Transparency: The corresponding authors (RMP and MRE) affirm that this manuscript is an honest, accurate, and transparent account of the study being reported; that no important aspects of the study have been omitted; and that any discrepancies from the study as planned and registered have been explained.
Dissemination to participants and related patient and public communities: A lay summary of the trial results will be made available to participants. For clinical staff, our findings will be widely disseminated at regional, national, and international meetings. We will make use of social media, podcasts, and online Q&A forums to inform the clinical community of the findings and facilitate direct dialogue with clinical staff. For healthcare policymakers, study group members with experience of leading change in perioperative care at a high level will lead a dissemination strategy incorporating UK Department of Health and Social Care, royal colleges, and NHS trusts, and equivalent organisations in the other countries included.

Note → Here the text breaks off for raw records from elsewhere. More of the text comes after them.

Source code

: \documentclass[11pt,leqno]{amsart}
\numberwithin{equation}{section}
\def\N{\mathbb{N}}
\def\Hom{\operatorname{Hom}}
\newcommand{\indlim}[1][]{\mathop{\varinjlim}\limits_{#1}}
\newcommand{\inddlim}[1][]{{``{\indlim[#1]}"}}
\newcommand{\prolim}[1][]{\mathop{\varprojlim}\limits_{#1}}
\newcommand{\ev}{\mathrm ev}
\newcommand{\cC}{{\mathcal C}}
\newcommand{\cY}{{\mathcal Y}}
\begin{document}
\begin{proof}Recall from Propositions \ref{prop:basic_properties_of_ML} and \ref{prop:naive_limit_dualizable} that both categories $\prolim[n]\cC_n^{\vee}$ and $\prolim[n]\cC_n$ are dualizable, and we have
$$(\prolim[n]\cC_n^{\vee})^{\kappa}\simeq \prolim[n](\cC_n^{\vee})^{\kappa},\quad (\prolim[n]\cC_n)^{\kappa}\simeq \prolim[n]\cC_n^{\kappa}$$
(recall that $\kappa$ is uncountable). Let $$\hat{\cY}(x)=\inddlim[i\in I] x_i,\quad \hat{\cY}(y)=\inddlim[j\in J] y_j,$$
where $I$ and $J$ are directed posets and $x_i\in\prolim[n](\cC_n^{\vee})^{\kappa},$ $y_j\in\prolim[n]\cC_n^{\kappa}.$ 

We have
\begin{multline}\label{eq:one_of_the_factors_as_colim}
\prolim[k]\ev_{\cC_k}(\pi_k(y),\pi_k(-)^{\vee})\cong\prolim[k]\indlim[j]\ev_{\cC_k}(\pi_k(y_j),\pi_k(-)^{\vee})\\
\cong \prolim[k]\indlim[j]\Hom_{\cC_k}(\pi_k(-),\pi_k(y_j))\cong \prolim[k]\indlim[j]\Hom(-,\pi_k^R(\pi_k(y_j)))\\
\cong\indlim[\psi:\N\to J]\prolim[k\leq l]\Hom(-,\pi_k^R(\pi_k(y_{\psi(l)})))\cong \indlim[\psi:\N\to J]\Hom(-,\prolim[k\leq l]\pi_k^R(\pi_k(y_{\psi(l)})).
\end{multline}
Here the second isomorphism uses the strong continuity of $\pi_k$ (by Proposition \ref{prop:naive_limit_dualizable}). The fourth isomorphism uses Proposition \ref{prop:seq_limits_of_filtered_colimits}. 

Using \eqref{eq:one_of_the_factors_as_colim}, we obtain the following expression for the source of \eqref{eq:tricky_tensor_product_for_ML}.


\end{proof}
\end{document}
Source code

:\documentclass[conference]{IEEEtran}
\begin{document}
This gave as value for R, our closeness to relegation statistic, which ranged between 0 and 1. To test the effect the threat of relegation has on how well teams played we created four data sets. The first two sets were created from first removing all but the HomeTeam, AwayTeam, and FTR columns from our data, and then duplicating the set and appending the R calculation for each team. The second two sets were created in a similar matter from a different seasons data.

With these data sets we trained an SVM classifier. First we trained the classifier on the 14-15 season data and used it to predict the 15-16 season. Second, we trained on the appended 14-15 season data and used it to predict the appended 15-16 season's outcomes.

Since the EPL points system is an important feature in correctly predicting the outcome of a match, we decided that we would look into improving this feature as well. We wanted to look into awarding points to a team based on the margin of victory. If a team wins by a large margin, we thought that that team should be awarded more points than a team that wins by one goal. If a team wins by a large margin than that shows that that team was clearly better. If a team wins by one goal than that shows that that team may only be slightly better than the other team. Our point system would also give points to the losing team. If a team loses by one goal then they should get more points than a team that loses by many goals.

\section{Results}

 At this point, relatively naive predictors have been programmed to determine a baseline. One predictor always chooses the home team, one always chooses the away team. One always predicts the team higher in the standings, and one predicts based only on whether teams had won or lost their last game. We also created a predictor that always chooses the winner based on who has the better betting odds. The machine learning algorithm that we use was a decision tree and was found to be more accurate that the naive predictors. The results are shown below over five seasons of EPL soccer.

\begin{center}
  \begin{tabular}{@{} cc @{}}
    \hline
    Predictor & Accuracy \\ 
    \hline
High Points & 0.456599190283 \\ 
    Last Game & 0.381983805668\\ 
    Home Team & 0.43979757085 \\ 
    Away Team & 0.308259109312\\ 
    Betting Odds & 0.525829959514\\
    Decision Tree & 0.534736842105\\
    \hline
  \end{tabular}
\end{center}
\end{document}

The OPTIMISE II findings will be promoted to guideline committees for inclusion in relevant practice guidance. For patients and members of the public, the study group will facilitate dissemination to patient groups (eg, bowel cancer, inflammatory bowel disease) and provide a lay summary of the trial findings. Inclusion of the findings of OPTIMISE II in an updated Cochrane systematic review is planned, along with a health economic analysis on the healthcare costs and cost effectiveness of the intervention. This will provide a comprehensive package of evidence on this intervention.
Provenance and peer review: Not commissioned; externally peer reviewed.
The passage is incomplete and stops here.